**EXERCISE GOAL:**
Return a faithful copy of all the entries, omitting the images.

**DATA FOR THIS TASK:**
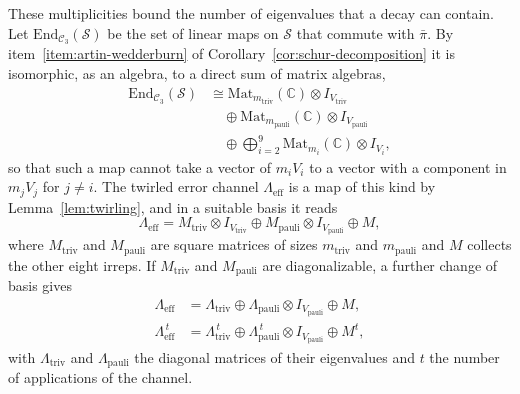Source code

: These multiplicities bound the number of eigenvalues that a decay can contain. Let $\mathrm{End}_{\mathcal{C}_3}(\mathcal{S})$ be the set of linear maps on $\mathcal{S}$ that commute with $\bar\pi$. By item~\ref{item:artin-wedderburn} of Corollary~\ref{cor:schur-decomposition} it is isomorphic, as an algebra, to a direct sum of matrix algebras,
\begin{align}
    \mathrm{End}_{\mathcal{C}_3}(\mathcal{S}) &\cong \mathrm{Mat}_{m_{\mathrm{triv}}}(\mathbb{C}) \otimes I_{V_{\mathrm{triv}}} \nonumber \\
    &\quad \oplus \mathrm{Mat}_{m_{\mathrm{pauli}}}(\mathbb{C})\otimes I_{V_{\mathrm{pauli}}} \nonumber \\
    &\quad \oplus \bigoplus_{i = 2}^9 \mathrm{Mat}_{m_i} (\mathbb{C}) \otimes I_{V_i} ,
\end{align}
so that such a map cannot take a vector of $m_i V_i$ to a vector with a component in $m_j V_j$ for $j \neq i$. The twirled error channel $\Lambda_{\mathrm{eff}}$ is a map of this kind by Lemma~\ref{lem:twirling}, and in a suitable basis it reads
\begin{equation}
    \Lambda_{\mathrm{eff}} = M_{\mathrm{triv}}\otimes I_{V_{\mathrm{triv}}} \oplus M_{\mathrm{pauli}} \otimes I_{V_{\mathrm{pauli}}} \oplus M ,
\end{equation}
where $M_{\mathrm{triv}}$ and $M_{\mathrm{pauli}}$ are square matrices of sizes $m_{\mathrm{triv}}$ and $m_{\mathrm{pauli}}$ and $M$ collects the other eight irreps. If $M_{\mathrm{triv}}$ and $M_{\mathrm{pauli}}$ are diagonalizable, a further change of basis gives
\begin{equation}
  \begin{aligned}
    \Lambda_{\mathrm{eff}} &= \Lambda_{\mathrm{triv}} \oplus \Lambda_{\mathrm{pauli}} \otimes I_{V_{\mathrm{pauli}}} \oplus M , \\
    \Lambda_{\mathrm{eff}}^{\,t} &= \Lambda_{\mathrm{triv}}^{\,t} \oplus \Lambda_{\mathrm{pauli}}^{\,t} \otimes I_{V_{\mathrm{pauli}}} \oplus M^{t} ,
  \end{aligned}
  \label{eq:twirl-logical}
\end{equation}
with $\Lambda_{\mathrm{triv}}$ and $\Lambda_{\mathrm{pauli}}$ the diagonal matrices of their eigenvalues and $t$ the number of applications of the channel.

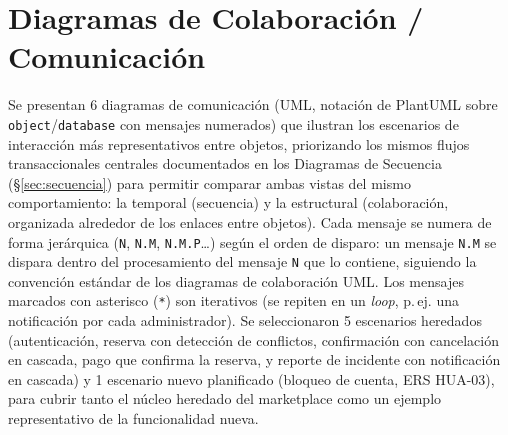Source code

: 
\section{Diagramas de Colaboración / Comunicación}
\sloppy
\noindent Se presentan 6 diagramas de comunicación (UML, notación de PlantUML sobre \texttt{object}/\texttt{database} con mensajes numerados) que ilustran los escenarios de interacción más representativos entre objetos, priorizando los mismos flujos transaccionales centrales documentados en los Diagramas de Secuencia (\S\ref{sec:secuencia}) para permitir comparar ambas vistas del mismo comportamiento: la temporal (secuencia) y la estructural (colaboración, organizada alrededor de los enlaces entre objetos). Cada mensaje se numera de forma jerárquica (\texttt{N}, \texttt{N.M}, \texttt{N.M.P}\ldots) según el orden de disparo: un mensaje \texttt{N.M} se dispara dentro del procesamiento del mensaje \texttt{N} que lo contiene, siguiendo la convención estándar de los diagramas de colaboración UML. Los mensajes marcados con asterisco (\texttt{*}) son iterativos (se repiten en un \textit{loop}, p.\,ej. una notificación por cada administrador). Se seleccionaron 5 escenarios heredados (autenticación, reserva con detección de conflictos, confirmación con cancelación en cascada, pago que confirma la reserva, y reporte de incidente con notificación en cascada) y 1 escenario nuevo planificado (bloqueo de cuenta, ERS HUA-03), para cubrir tanto el núcleo heredado del marketplace como un ejemplo representativo de la funcionalidad nueva.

**OUTPUT OF THE EXERCISE:**
Source code

: These multiplicities bound the number of eigenvalues that a decay can contain. Let $\mathrm{End}_{\mathcal{C}_3}(\mathcal{S})$ be the set of linear maps on $\mathcal{S}$ that commute with $\bar\pi$. By item~\ref{item:artin-wedderburn} of Corollary~\ref{cor:schur-decomposition} it is isomorphic, as an algebra, to a direct sum of matrix algebras,
\begin{align}
    \mathrm{End}_{\mathcal{C}_3}(\mathcal{S}) &\cong \mathrm{Mat}_{m_{\mathrm{triv}}}(\mathbb{C}) \otimes I_{V_{\mathrm{triv}}} \nonumber \\
    &\quad \oplus \mathrm{Mat}_{m_{\mathrm{pauli}}}(\mathbb{C})\otimes I_{V_{\mathrm{pauli}}} \nonumber \\
    &\quad \oplus \bigoplus_{i = 2}^9 \mathrm{Mat}_{m_i} (\mathbb{C}) \otimes I_{V_i} ,
\end{align}
so that such a map cannot take a vector of $m_i V_i$ to a vector with a component in $m_j V_j$ for $j \neq i$. The twirled error channel $\Lambda_{\mathrm{eff}}$ is a map of this kind by Lemma~\ref{lem:twirling}, and in a suitable basis it reads
\begin{equation}
    \Lambda_{\mathrm{eff}} = M_{\mathrm{triv}}\otimes I_{V_{\mathrm{triv}}} \oplus M_{\mathrm{pauli}} \otimes I_{V_{\mathrm{pauli}}} \oplus M ,
\end{equation}
where $M_{\mathrm{triv}}$ and $M_{\mathrm{pauli}}$ are square matrices of sizes $m_{\mathrm{triv}}$ and $m_{\mathrm{pauli}}$ and $M$ collects the other eight irreps. If $M_{\mathrm{triv}}$ and $M_{\mathrm{pauli}}$ are diagonalizable, a further change of basis gives
\begin{equation}
  \begin{aligned}
    \Lambda_{\mathrm{eff}} &= \Lambda_{\mathrm{triv}} \oplus \Lambda_{\mathrm{pauli}} \otimes I_{V_{\mathrm{pauli}}} \oplus M , \\
    \Lambda_{\mathrm{eff}}^{\,t} &= \Lambda_{\mathrm{triv}}^{\,t} \oplus \Lambda_{\mathrm{pauli}}^{\,t} \otimes I_{V_{\mathrm{pauli}}} \oplus M^{t} ,
  \end{aligned}
  \label{eq:twirl-logical}
\end{equation}
with $\Lambda_{\mathrm{triv}}$ and $\Lambda_{\mathrm{pauli}}$ the diagonal matrices of their eigenvalues and $t$ the number of applications of the channel.

Source code

: 
\section{Diagramas de Colaboración / Comunicación}
\sloppy
\noindent Se presentan 6 diagramas de comunicación (UML, notación de PlantUML sobre \texttt{object}/\texttt{database} con mensajes numerados) que ilustran los escenarios de interacción más representativos entre objetos, priorizando los mismos flujos transaccionales centrales documentados en los Diagramas de Secuencia (\S\ref{sec:secuencia}) para permitir comparar ambas vistas del mismo comportamiento: la temporal (secuencia) y la estructural (colaboración, organizada alrededor de los enlaces entre objetos). Cada mensaje se numera de forma jerárquica (\texttt{N}, \texttt{N.M}, \texttt{N.M.P}\ldots) según el orden de disparo: un mensaje \texttt{N.M} se dispara dentro del procesamiento del mensaje \texttt{N} que lo contiene, siguiendo la convención estándar de los diagramas de colaboración UML. Los mensajes marcados con asterisco (\texttt{*}) son iterativos (se repiten en un \textit{loop}, p.\,ej. una notificación por cada administrador). Se seleccionaron 5 escenarios heredados (autenticación, reserva con detección de conflictos, confirmación con cancelación en cascada, pago que confirma la reserva, y reporte de incidente con notificación en cascada) y 1 escenario nuevo planificado (bloqueo de cuenta, ERS HUA-03), para cubrir tanto el núcleo heredado del marketplace como un ejemplo representativo de la funcionalidad nueva.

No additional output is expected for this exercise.